▶ _Task objective_
Pull every line holding the string "label" from the records below.

--- Records to process Enclosed Below ---

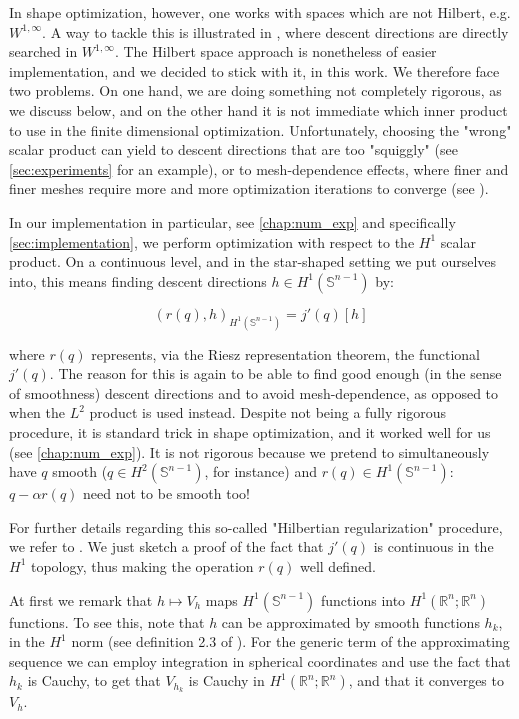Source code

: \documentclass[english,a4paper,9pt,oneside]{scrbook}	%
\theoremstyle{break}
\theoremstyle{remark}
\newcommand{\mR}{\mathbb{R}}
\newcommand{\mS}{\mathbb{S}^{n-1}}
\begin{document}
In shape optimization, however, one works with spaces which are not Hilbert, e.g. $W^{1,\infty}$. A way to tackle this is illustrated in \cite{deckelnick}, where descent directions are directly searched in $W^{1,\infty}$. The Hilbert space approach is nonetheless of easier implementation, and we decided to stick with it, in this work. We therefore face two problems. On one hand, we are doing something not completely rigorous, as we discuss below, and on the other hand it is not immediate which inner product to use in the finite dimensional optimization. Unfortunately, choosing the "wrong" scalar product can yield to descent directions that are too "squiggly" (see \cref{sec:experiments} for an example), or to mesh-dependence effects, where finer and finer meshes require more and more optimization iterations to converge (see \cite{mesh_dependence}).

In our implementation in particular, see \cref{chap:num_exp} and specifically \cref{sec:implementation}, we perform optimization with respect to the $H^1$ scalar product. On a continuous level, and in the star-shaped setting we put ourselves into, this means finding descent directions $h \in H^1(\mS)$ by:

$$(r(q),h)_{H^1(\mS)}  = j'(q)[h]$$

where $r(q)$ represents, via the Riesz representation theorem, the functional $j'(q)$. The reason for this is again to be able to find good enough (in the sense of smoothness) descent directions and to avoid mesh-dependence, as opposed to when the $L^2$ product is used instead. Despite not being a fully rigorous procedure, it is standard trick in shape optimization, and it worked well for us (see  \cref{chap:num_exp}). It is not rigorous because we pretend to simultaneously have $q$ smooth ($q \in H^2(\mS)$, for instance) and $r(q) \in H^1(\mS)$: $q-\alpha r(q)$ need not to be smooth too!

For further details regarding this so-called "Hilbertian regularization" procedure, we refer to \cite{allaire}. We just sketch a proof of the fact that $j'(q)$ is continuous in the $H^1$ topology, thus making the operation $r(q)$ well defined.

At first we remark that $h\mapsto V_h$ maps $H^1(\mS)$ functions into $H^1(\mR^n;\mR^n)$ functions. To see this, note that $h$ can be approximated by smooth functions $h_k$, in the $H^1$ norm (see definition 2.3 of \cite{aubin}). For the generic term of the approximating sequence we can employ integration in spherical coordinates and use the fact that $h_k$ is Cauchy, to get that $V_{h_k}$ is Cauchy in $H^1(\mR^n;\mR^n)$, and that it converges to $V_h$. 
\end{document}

--- End of Enclosed Records to process ---
--- Records to process Enclosed Below ---

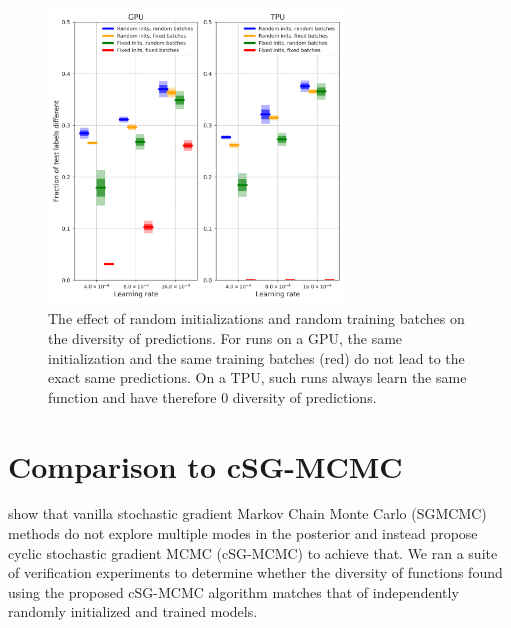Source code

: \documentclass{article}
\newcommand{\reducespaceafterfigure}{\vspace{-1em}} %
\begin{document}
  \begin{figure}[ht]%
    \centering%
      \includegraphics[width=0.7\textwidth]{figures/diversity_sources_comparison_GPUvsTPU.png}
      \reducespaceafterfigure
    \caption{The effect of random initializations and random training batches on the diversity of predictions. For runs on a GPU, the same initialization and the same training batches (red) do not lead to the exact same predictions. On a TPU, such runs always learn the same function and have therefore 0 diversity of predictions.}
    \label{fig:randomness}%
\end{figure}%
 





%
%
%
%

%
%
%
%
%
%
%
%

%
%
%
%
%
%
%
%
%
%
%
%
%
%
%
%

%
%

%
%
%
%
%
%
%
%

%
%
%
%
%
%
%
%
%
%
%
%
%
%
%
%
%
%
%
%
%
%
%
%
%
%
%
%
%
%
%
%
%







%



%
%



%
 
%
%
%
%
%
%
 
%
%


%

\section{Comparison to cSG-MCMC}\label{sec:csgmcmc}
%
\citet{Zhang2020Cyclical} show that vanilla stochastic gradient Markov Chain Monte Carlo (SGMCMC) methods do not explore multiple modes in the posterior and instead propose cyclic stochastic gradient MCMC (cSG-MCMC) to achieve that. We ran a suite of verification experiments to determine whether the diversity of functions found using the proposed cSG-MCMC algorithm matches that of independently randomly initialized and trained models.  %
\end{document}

--- End of Enclosed Records to process ---

▶ _Task response_
    \label{fig:randomness}%
\section{Comparison to cSG-MCMC}\label{sec:csgmcmc}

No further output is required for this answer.